Delayed after 9/11 because the subject matter was deemed too bleak, this icily brilliant production resonates with psychosis and cynicism. It also has a timeliness and relevance that is remarkable, deeply moving, and darkly thrilling. On every level and in every detail, this production consistently excels—a triumph for everyone associated with it.
In telling the story of nine assassins who either killed, or attempted to kill U.S. presidents, Stephen Sondheim and John Weidman turn a crazed mirror on our national psyche. Yes, we are a can-do nation. Yes, we look on the bright side, as one of the assassins Charles Guiteau exhorts us to do.
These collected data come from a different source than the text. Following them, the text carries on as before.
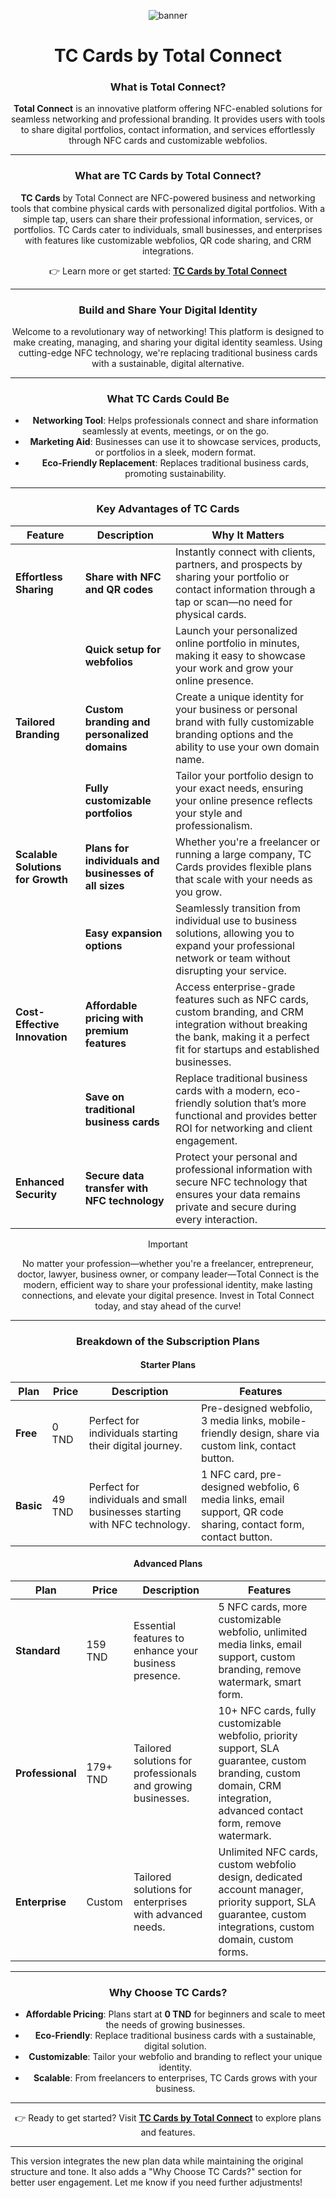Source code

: 

<center>

![banner](https://github.com/user-attachments/assets/0699e84b-87bf-4931-a473-35a332889a6a)

# TC Cards by Total Connect

### **What is Total Connect?**  
**Total Connect** is an innovative platform offering NFC-enabled solutions for seamless networking and professional branding. It provides users with tools to share digital portfolios, contact information, and services effortlessly through NFC cards and customizable webfolios.

---

### **What are TC Cards by Total Connect?**  
**TC Cards** by Total Connect are NFC-powered business and networking tools that combine physical cards with personalized digital portfolios. With a simple tap, users can share their professional information, services, or portfolios. TC Cards cater to individuals, small businesses, and enterprises with features like customizable webfolios, QR code sharing, and CRM integrations.  

👉 Learn more or get started: [**TC Cards by Total Connect**](https://tccards.tn)  

---

### **Build and Share Your Digital Identity**  
Welcome to a revolutionary way of networking! This platform is designed to make creating, managing, and sharing your digital identity seamless. Using cutting-edge NFC technology, we're replacing traditional business cards with a sustainable, digital alternative.

---

### **What TC Cards Could Be**

- **Networking Tool**: Helps professionals connect and share information seamlessly at events, meetings, or on the go.
- **Marketing Aid**: Businesses can use it to showcase services, products, or portfolios in a sleek, modern format.
- **Eco-Friendly Replacement**: Replaces traditional business cards, promoting sustainability.

---

### **Key Advantages of TC Cards**

| **Feature**                        | **Description**                                                                                                                                                        | **Why It Matters**                                                                                                                                                                   |
|------------------------------------|------------------------------------------------------------------------------------------------------------------------------------------------------------------------|------------------------------------------------------------------------------------------------------------------------------------------------------------------------------------------|
| **Effortless Sharing**             | **Share with NFC and QR codes**                                                                                                                                        | Instantly connect with clients, partners, and prospects by sharing your portfolio or contact information through a tap or scan—no need for physical cards.                             |
|                                    | **Quick setup for webfolios**                                                                                                                                           | Launch your personalized online portfolio in minutes, making it easy to showcase your work and grow your online presence.                                                                  |
| **Tailored Branding**              | **Custom branding and personalized domains**                                                                                                                           | Create a unique identity for your business or personal brand with fully customizable branding options and the ability to use your own domain name.                                        |
|                                    | **Fully customizable portfolios**                                                                                                                                       | Tailor your portfolio design to your exact needs, ensuring your online presence reflects your style and professionalism.                                                                  |
| **Scalable Solutions for Growth**  | **Plans for individuals and businesses of all sizes**                                                                                                                  | Whether you're a freelancer or running a large company, TC Cards provides flexible plans that scale with your needs as you grow.                                                           |
|                                    | **Easy expansion options**                                                                                                                                             | Seamlessly transition from individual use to business solutions, allowing you to expand your professional network or team without disrupting your service.                                |
| **Cost-Effective Innovation**      | **Affordable pricing with premium features**                                                                                                                           | Access enterprise-grade features such as NFC cards, custom branding, and CRM integration without breaking the bank, making it a perfect fit for startups and established businesses.    |
|                                    | **Save on traditional business cards**                                                                                                                                  | Replace traditional business cards with a modern, eco-friendly solution that’s more functional and provides better ROI for networking and client engagement.                             |
| **Enhanced Security**              | **Secure data transfer with NFC technology**                                                                                                                           | Protect your personal and professional information with secure NFC technology that ensures your data remains private and secure during every interaction.                                 |

> [!IMPORTANT]
> No matter your profession—whether you're a freelancer, entrepreneur, doctor, lawyer, business owner, or company leader—Total Connect is the modern, efficient way to share your professional identity, make lasting connections, and elevate your digital presence. Invest in Total Connect today, and stay ahead of the curve!

---

### **Breakdown of the Subscription Plans**

#### **Starter Plans**
| **Plan**             | **Price**   | **Description**                                                                                                     | **Features**                                                                                                                                                                 |
|----------------------|-------------|---------------------------------------------------------------------------------------------------------------------|---------------------------------------------------------------------------------------------------------------------------------------------------------------------------|
| **Free**             | 0 TND       | Perfect for individuals starting their digital journey.                                                             | Pre-designed webfolio, 3 media links, mobile-friendly design, share via custom link, contact button.                                                                       |
| **Basic**            | 49 TND      | Perfect for individuals and small businesses starting with NFC technology.                                          | 1 NFC card, pre-designed webfolio, 6 media links, email support, QR code sharing, contact form, contact button.                                                            |

#### **Advanced Plans**
| **Plan**             | **Price**   | **Description**                                                                                                     | **Features**                                                                                                                                                                 |
|----------------------|-------------|---------------------------------------------------------------------------------------------------------------------|---------------------------------------------------------------------------------------------------------------------------------------------------------------------------|
| **Standard**         | 159 TND     | Essential features to enhance your business presence.                                                               | 5 NFC cards, more customizable webfolio, unlimited media links, email support, custom branding, remove watermark, smart form.                                              |
| **Professional**           | 179+ TND    | Tailored solutions for professionals and growing businesses.                                                        | 10+ NFC cards, fully customizable webfolio, priority support, SLA guarantee, custom branding, custom domain, CRM integration, advanced contact form, remove watermark.      |
| **Enterprise**       | Custom      | Tailored solutions for enterprises with advanced needs.                                                             | Unlimited NFC cards, custom webfolio design, dedicated account manager, priority support, SLA guarantee, custom integrations, custom domain, custom forms.                 |

---

### **Why Choose TC Cards?**
- **Affordable Pricing**: Plans start at **0 TND** for beginners and scale to meet the needs of growing businesses.
- **Eco-Friendly**: Replace traditional business cards with a sustainable, digital solution.
- **Customizable**: Tailor your webfolio and branding to reflect your unique identity.
- **Scalable**: From freelancers to enterprises, TC Cards grows with your business.

---

👉 Ready to get started? Visit [**TC Cards by Total Connect**](https://tccards.tn/plans) to explore plans and features.  

</center>

---

This version integrates the new plan data while maintaining the original structure and tone. It also adds a "Why Choose TC Cards?" section for better user engagement. Let me know if you need further adjustments!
Yet, what happens when “every now and then a madman comes along?” We live in a time of unprecedented stridency, when the cacophony of outrage in the media on both sides of any question obscures, often intentionally, rational thought.
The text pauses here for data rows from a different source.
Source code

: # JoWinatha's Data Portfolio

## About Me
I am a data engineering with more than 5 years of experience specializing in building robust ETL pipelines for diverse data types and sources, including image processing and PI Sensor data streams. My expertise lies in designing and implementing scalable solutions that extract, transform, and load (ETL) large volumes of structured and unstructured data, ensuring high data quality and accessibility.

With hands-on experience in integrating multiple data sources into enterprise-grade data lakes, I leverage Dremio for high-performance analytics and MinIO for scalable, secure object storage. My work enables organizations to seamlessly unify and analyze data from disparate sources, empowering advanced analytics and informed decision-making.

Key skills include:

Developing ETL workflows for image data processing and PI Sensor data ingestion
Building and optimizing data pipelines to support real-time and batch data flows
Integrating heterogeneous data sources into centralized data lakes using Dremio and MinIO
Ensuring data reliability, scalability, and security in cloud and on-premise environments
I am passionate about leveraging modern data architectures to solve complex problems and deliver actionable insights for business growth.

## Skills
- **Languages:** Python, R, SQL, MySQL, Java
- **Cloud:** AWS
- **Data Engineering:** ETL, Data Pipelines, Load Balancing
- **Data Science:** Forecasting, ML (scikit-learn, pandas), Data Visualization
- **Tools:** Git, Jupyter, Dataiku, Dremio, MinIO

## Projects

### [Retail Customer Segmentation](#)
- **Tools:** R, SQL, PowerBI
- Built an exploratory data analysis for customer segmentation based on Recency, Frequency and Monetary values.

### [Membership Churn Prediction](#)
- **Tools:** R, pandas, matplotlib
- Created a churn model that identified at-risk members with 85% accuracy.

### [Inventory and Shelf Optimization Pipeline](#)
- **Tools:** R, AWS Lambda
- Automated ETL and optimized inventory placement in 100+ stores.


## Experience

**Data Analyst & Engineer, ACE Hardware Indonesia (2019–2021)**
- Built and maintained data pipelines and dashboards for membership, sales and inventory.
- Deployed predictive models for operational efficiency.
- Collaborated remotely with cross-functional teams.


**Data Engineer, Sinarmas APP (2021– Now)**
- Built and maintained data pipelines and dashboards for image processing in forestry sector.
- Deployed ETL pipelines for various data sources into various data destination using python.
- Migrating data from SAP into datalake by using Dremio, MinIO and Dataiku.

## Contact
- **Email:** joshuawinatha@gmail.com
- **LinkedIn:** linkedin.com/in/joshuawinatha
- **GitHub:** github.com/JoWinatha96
Ours is an era not of great thinkers but polished purveyors of the sound bite and sloganeering whose objectives are to pre-empt coherent discourse and drive us instead into a kind of insanity defined by unthinking emotionalism. In 2004, there are assassins among us every day, whose weapons are words rather than guns. Yet words and, particularly in our time, images, can be as effective and every bit as lethal. “Assassins” demands that we look closer at the actions and the ideas that are abroad at home today.
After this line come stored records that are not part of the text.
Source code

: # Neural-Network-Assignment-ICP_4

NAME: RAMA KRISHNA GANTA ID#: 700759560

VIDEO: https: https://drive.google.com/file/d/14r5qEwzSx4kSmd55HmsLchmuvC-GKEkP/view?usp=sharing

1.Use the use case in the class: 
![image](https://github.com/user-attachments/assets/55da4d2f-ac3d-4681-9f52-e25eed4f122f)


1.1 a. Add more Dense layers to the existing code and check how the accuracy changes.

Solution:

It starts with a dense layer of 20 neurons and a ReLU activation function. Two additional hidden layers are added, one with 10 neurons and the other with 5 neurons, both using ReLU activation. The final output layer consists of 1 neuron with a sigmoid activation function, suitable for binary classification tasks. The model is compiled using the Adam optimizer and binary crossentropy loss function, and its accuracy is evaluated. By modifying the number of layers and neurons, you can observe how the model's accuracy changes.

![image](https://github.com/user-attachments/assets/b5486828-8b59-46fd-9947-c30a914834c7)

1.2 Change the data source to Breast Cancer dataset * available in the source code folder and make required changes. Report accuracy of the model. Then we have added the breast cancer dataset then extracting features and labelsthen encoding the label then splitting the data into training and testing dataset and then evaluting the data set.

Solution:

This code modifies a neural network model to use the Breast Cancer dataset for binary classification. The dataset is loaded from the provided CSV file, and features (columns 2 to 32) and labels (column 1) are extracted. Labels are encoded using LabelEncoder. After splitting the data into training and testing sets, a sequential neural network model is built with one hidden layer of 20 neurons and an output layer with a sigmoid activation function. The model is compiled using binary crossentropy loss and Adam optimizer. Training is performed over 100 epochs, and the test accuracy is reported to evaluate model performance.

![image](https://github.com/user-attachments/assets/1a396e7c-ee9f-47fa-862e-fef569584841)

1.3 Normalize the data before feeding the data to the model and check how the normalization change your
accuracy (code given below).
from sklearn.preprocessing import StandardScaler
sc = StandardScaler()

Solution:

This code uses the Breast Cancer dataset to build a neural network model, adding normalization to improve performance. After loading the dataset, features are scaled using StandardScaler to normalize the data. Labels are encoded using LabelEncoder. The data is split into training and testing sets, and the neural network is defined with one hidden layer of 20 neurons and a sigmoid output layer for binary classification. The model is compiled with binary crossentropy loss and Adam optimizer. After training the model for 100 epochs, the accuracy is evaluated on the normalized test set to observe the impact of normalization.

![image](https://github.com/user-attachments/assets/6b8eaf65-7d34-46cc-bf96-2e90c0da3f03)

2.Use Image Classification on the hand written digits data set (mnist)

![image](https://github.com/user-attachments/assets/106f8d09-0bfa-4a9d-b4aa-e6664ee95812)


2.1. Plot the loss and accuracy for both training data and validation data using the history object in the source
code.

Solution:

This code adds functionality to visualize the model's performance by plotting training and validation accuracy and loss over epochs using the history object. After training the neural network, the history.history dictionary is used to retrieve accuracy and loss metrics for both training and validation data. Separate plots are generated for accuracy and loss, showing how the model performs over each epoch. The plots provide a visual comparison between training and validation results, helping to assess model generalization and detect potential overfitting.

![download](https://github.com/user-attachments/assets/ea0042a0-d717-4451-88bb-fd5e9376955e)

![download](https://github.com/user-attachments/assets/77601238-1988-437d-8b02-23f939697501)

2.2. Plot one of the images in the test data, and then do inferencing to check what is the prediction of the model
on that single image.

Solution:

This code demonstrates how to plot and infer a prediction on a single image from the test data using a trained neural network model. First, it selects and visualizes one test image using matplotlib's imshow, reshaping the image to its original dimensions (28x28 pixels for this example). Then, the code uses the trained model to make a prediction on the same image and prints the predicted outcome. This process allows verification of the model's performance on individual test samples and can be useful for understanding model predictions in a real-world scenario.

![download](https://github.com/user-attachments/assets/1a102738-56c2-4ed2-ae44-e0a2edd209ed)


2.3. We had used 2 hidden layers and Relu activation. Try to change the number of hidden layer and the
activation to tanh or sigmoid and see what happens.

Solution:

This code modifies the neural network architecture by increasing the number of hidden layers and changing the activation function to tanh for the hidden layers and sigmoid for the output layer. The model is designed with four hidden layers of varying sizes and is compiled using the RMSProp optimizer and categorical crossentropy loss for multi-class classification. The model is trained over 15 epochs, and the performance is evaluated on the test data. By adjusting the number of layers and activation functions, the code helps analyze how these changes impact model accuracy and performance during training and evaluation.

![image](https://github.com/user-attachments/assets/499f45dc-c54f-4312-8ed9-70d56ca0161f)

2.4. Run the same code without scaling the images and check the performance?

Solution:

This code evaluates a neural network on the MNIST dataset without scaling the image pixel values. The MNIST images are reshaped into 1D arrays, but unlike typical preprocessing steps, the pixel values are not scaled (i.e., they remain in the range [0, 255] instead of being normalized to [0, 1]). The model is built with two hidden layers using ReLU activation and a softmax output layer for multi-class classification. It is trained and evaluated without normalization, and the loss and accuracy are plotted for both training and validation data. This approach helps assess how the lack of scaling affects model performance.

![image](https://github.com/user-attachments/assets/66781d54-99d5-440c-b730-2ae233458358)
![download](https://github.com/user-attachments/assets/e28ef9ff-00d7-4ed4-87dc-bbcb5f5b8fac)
The episodic story takes place at a carnival midway in an unspecified time and place. The opening number, “Everybody’s Got the Right,” suggests that the cure to whatever ails you is killing the president and invites anyone so inclined to step up and win a prize, since, after all, “first prize often goes to rank beginners.” Each assassin steps forward and we are taken into the world and minds of these individuals. It is to the credit of Weidman and Sondheim that the characters, though undeniably psycho, are also sympathetic and that we are drawn into their realities, gaining a skewed understanding of what drives each of them to think that killing a president makes sense. The inevitable question is how close does one get—can one get—to crossing a line into the unthinkable?
“Assassins” is plenty dark all right when it comes to the corruption of the soul, but then, so is “Medea.” Like the best classic drama, “Assassins” delivers a cathartic experience inspiring in its darkness.
In fact, every bit of this show is inspired. Joe Mantello has directed the production with a fearless, in your face quality that forces attention on the characters. He has created an intellectual train wreck of a world riveting even as it is horrifying, exhilarating even as it induces the creeps, and beautiful in its own way even as we are aware of the violence and destruction that pulsates under the show’s every moment. The visceral dramatic tension of the show is magnificent.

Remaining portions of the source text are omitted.